I respectfully disagree with Part I of the Court’s opinion, relating to the jury selection process. In my view, the Court predicates error upon a ground not factually developed in the record.
It is important to recognize the narrow basis of the Court’s decision. The Court rejects appellant’s broad attack upon advance jury selection. As the Court explains, advance selection does not infringe upon the constitutional right to an impartial jury so long as the jurors may be questioned at trial about any possible bias or cause for disqualification that has arisen since the selection occurred. The dispositive question in this case is whether appel*377lant was denied the opportunity to make such an inquiry. The Court evidently thinks that he was. I believe the record indicates otherwise. The record contains no ruling or statement by the judge that voir dire at trial would be prohibited. Indeed, the record reveals that appellant made no attempt to conduct — nor did he ask leave to conduct — voir dire when the trial convened. He simply repeated his earlier objection to the advance selection process. Appellant hardly can complain that the trial court deprived him of something he did not request.

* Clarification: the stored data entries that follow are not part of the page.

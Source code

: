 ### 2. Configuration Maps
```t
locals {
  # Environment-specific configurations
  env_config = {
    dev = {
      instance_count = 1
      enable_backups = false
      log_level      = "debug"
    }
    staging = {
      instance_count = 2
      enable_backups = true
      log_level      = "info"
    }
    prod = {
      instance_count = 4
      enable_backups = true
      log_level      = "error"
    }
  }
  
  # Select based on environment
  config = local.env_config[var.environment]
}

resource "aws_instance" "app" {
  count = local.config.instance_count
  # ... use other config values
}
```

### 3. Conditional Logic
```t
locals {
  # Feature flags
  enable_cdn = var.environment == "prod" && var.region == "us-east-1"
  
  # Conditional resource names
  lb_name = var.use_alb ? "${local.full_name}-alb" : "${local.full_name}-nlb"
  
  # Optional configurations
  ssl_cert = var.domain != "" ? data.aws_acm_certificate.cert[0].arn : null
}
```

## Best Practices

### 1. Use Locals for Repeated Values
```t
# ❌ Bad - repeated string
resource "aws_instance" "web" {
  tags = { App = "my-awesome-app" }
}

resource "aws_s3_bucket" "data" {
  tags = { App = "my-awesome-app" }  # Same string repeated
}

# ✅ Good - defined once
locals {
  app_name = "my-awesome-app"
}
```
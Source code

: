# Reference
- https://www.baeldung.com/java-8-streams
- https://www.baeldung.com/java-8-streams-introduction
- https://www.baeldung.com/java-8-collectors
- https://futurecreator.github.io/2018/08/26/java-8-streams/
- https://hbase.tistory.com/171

Having made no effort below to develop the pertinent facts, appellant now is unable to identify any juror who might have become biased against him as a result of prior jury service. He invites us, in essence, to presume that any juror who has participated in a criminal case harbors a bias against defendants. The law entertains no such sweeping presumption. I would hold that appellant has failed, upon this record, to establish error in the selection of the jury.